> Material for this exercise:
▼

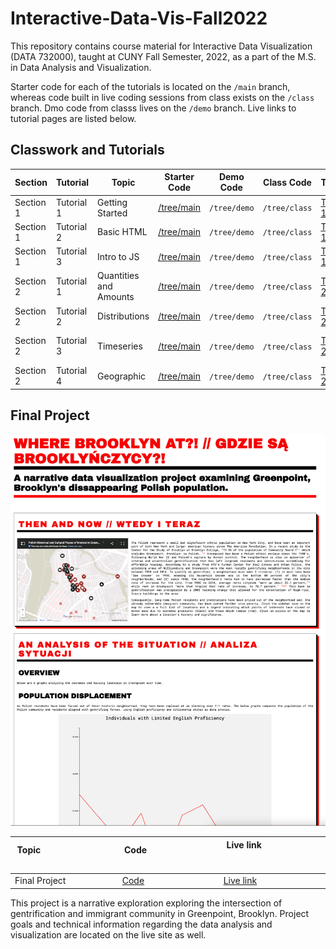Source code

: # Interactive-Data-Vis-Fall2022

This repository contains course material for Interactive Data Visualization (DATA 732000), taught at CUNY Fall Semester, 2022, as a part of the M.S. in Data Analysis and Visualization.

Starter code for each of the tutorials is located on the `/main` branch, whereas code built in live coding sessions from class exists on the  `/class` branch. Dmo code from classs lives on the `/demo` branch. Live links to tutorial pages are listed below.


## Classwork and Tutorials
| Section | Tutorial | Topic | Starter Code | Demo Code | Class Code | Tutorial | Revisited Tutorial
| ------ | ------ | ----- | ------ | ----- | ----- | ----- | ----- |
| Section 1 | Tutorial 1 | Getting Started | [/tree/main](https://github.com/InteractiveDataVis/Interactive-Data-Vis-Fall2022/tree/main/1_1_getting_started) | `/tree/demo` | `/tree/class` | [Tutorial 1.1](https://lisjak.github.io/Interactive-Data-Vis-Fall2022/1_1_getting_started) |
| Section 1 | Tutorial 2 | Basic HTML | [/tree/main](https://github.com/InteractiveDataVis/Interactive-Data-Vis-Fall2022/tree/main/1_2_basic_html) | `/tree/demo` | `/tree/class` | [Tutorial 1.2](https://lisjak.github.io/Interactive-Data-Vis-Fall2022/1_2_basic_html) |
| Section 1 | Tutorial 3 | Intro to JS | [/tree/main](https://github.com/InteractiveDataVis/Interactive-Data-Vis-Fall2022/tree/main/1_3_intro_to_js) | `/tree/demo` | `/tree/class` | [Tutorial 1.3](https://lisjak.github.io/Interactive-Data-Vis-Fall2022/1_3_intro_to_js) |
| Section 2 | Tutorial 1 | Quantities and Amounts | [/tree/main](https://github.com/InteractiveDataVis/Interactive-Data-Vis-Fall2022/tree/main/2_1_quantities_and_amounts) | `/tree/demo` | `/tree/class` | [Tutorial 2.1](https://lisjak.github.io/Interactive-Data-Vis-Fall2022/2_1_quantities_and_amounts) |
| Section 2 | Tutorial 2 | Distributions | [/tree/main](https://github.com/InteractiveDataVis/Interactive-Data-Vis-Fall2022/tree/main/2_2_distributions) | `/tree/demo` | `/tree/class` | [Tutorial 2.2](https://lisjak.github.io/Interactive-Data-Vis-Fall2022/2_2_distributions) |
| Section 2 | Tutorial 3 | Timeseries | [/tree/main](https://github.com/InteractiveDataVis/Interactive-Data-Vis-Fall2022/tree/main/2_3_time_series) | `/tree/demo` | `/tree/class` | [Tutorial 2.3](https://lisjak.github.io/Interactive-Data-Vis-Fall2022/2_3_time_series) | [Tutorial 2.3 Revisited](https://lisjak.github.io/Interactive-Data-Vis-Fall2022/2_3_time_series_revisited) |
| Section 2 | Tutorial 4 | Geographic | [/tree/main](https://github.com/InteractiveDataVis/Interactive-Data-Vis-Fall2022/tree/main/2_4_geographic) | `/tree/demo` | `/tree/class`| [Tutorial 2.4](https://lisjak.github.io/Interactive-Data-Vis-Fall2022/2_4_geographic) |

## Final Project
[![Project screenshot](https://github.com/lisjak/Interactive-Data-Vis-Fall2022/blob/main/proj.png)](https://lisjak.github.com/Interactive-Data-Vis-Fall2022/999_final_project)

| Topic &nbsp; &nbsp; &nbsp; &nbsp; &nbsp; &nbsp; &nbsp;  &nbsp; &nbsp; &nbsp; &nbsp; &nbsp; &nbsp; &nbsp; &nbsp; &nbsp; &nbsp; &nbsp; &nbsp; &nbsp; &nbsp;&nbsp; &nbsp; &nbsp; &nbsp; &nbsp; &nbsp; &nbsp; &nbsp; &nbsp; &nbsp; &nbsp; &nbsp; &nbsp;| Code &nbsp; &nbsp; &nbsp; &nbsp; &nbsp; &nbsp; &nbsp; &nbsp; &nbsp; &nbsp; &nbsp; &nbsp; &nbsp; &nbsp; &nbsp; &nbsp; &nbsp;&nbsp; &nbsp; &nbsp; &nbsp; &nbsp; &nbsp; &nbsp; &nbsp; &nbsp; &nbsp; &nbsp; &nbsp; &nbsp; &nbsp; &nbsp; &nbsp;| Live link &nbsp; &nbsp; &nbsp; &nbsp; &nbsp; &nbsp; &nbsp; &nbsp; &nbsp; &nbsp; &nbsp; &nbsp; &nbsp;&nbsp; &nbsp; &nbsp; &nbsp; &nbsp; &nbsp; &nbsp; &nbsp; &nbsp; &nbsp; &nbsp; &nbsp; &nbsp; &nbsp; &nbsp; &nbsp; &nbsp; &nbsp; &nbsp; &nbsp; &nbsp; 
| ------ | ------ | ----- 
| Final Project | [Code](https://github.com/lisjak/Interactive-Data-Vis-Fall2022/tree/main/999_final_project) | [Live link](https://lisjak.github.io/Interactive-Data-Vis-Fall2022/999_final_project) |

This project is a narrative exploration exploring the intersection of gentrification and immigrant community in Greenpoint, Brooklyn. Project goals and technical information regarding the data analysis and visualization are located on the live site as well.
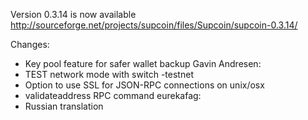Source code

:Version 0.3.14 is now available
http://sourceforge.net/projects/supcoin/files/Supcoin/supcoin-0.3.14/

Changes:
* Key pool feature for safer wallet backup
Gavin Andresen:
* TEST network mode with switch -testnet
* Option to use SSL for JSON-RPC connections on unix/osx
* validateaddress RPC command
eurekafag:
* Russian translation
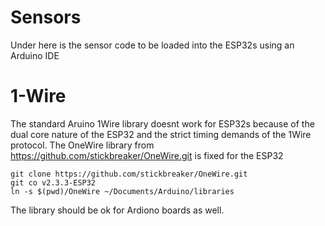 # Sensors

Under here is the sensor code to be loaded into the ESP32s using an Arduino IDE


# 1-Wire



The standard Aruino 1Wire library doesnt work for ESP32s because of the dual core nature of the ESP32 and the strict timing demands of the 1Wire protocol.  The OneWire library from https://github.com/stickbreaker/OneWire.git is fixed for the ESP32


    git clone https://github.com/stickbreaker/OneWire.git
    git co v2.3.3-ESP32
    ln -s $(pwd)/OneWire ~/Documents/Arduino/libraries

The library should be ok for Ardiono boards as well.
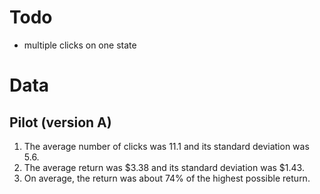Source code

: 

# Todo
- multiple clicks on one state

# Data

## Pilot (version A)
1. The average number of clicks was 11.1 and its standard deviation was 5.6.
2. The average return was $3.38 and its standard deviation was $1.43.
3. On average, the return was about 74% of the highest possible return.
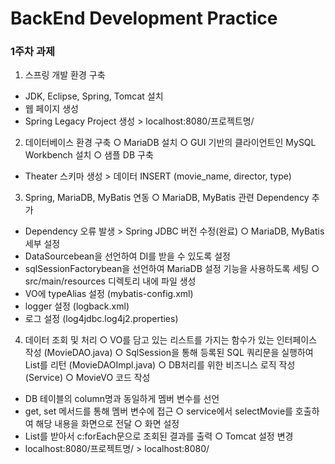 # BackEnd Development Practice #

### 1주차 과제 ###

1. 스프링 개발 환경 구축
 - JDK, Eclipse, Spring, Tomcat 설치
 - 웹 페이지 생성 
  - Spring Legacy Project 생성 > localhost:8080/프로젝트명/

2. 데이터베이스 환경 구축
 ○ MariaDB 설치 
 ○ GUI 기반의 클라이언트인 MySQL Workbench 설치
 ○ 샘플 DB 구축 
  - Theater 스키마 생성 > 데이터 INSERT (movie_name, director, type)

3. Spring, MariaDB, MyBatis 연동
 ○ MariaDB, MyBatis 관련 Dependency 추가 
  - Dependency 오류 발생 > Spring JDBC 버전 수정(완료)
 ○ MariaDB, MyBatis 세부 설정
- DataSourcebean을 선언하여 DI를 받을 수 있도록 설정 
- sqlSessionFactorybean을 선언하여 MariaDB 설정 기능을 사용하도록 세팅
 ○ src/main/resources 디렉토리 내에 파일 생성
- VO에 typeAlias 설정 (mybatis-config.xml)
- logger 설정 (logback.xml)
- 로그 설정 (log4jdbc.log4j2.properties)

4. 데이터 조회 및 처리 
 ○ VO를 담고 있는 리스트를 가지는 함수가 있는 인터페이스 작성 (MovieDAO.java)
 ○ SqlSession을 통해 등록된 SQL 쿼리문을 실행하여 List를 리턴 (MovieDAOImpl.java)
 ○ DB처리를 위한 비즈니스 로직 작성 (Service)
 ○ MovieVO 코드 작성
- DB 테이블의 column명과 동일하게 멤버 변수를 선언
- get, set 메서드를 통해 멤버 변수에 접근
 ○ service에서 selectMovie를 호출하여 해당 내용을 화면으로 전달
 ○ 화면 설정
- List를 받아서 c:forEach문으로 조회된 결과를 출력
 ○ Tomcat 설정 변경
- localhost:8080/프로젝트명/ > localhost:8080/
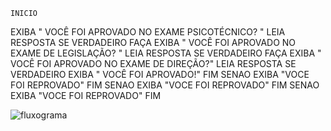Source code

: 
 	INICIO
 EXIBA " VOCÊ FOI APROVADO NO EXAME PSICOTÉCNICO? "
 LEIA RESPOSTA 
 SE VERDADEIRO FAÇA
 	EXIBA " VOCÊ FOI APROVADO NO EXAME DE LEGISLAÇÃO? "
	LEIA RESPOSTA
	SE VERDADEIRO FAÇA
  		EXIBA " VOCÊ FOI APROVADO NO EXAME DE DIREÇÃO?"
		LEIA RESPOSTA
		SE VERDADEIRO
			EXIBA " VOCÊ FOI APROVADO!"
		FIM
		SENAO
			EXIBA "VOCE FOI REPROVADO"
		FIM
	SENAO
		EXIBA "VOCE FOI REPROVADO"
	FIM
SENAO
			EXIBA "VOCE FOI REPROVADO"
FIM


![fluxograma](https://user-images.githubusercontent.com/104045633/168193598-98ecc8aa-bf4f-4255-b240-112acd7a7e0d.png)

▲

Every line in the data that holds the string "Spring" should be returned.

> Solution to this exercise:
 - JDK, Eclipse, Spring, Tomcat 설치
  - Spring Legacy Project 생성 > localhost:8080/프로젝트명/
3. Spring, MariaDB, MyBatis 연동
  - Dependency 오류 발생 > Spring JDBC 버전 수정(완료)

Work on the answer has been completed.